• **Study material**
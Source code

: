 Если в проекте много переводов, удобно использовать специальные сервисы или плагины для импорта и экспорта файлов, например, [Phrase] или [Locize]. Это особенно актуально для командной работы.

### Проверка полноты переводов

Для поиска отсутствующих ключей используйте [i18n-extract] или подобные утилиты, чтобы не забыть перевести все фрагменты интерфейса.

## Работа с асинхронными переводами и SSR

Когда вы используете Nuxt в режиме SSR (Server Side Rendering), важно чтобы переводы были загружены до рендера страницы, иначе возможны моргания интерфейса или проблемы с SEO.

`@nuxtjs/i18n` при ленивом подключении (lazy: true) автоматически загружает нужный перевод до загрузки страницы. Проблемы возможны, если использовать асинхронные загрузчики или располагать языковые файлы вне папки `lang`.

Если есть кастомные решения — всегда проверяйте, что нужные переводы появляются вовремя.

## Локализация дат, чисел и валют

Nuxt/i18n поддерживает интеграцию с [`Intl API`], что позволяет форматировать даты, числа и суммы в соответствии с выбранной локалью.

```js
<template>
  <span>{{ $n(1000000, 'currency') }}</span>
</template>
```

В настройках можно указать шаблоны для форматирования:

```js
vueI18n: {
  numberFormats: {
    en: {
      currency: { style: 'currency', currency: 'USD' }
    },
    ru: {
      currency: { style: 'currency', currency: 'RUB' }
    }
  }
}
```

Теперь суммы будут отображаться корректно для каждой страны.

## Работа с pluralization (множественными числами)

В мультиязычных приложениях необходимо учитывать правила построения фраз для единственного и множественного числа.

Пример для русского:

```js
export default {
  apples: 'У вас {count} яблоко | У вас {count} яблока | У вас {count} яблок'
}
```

• **Assigned task**
In the data above, how many lines include the word "интерфейса"? Answer with the number only.

• **The completed task**
2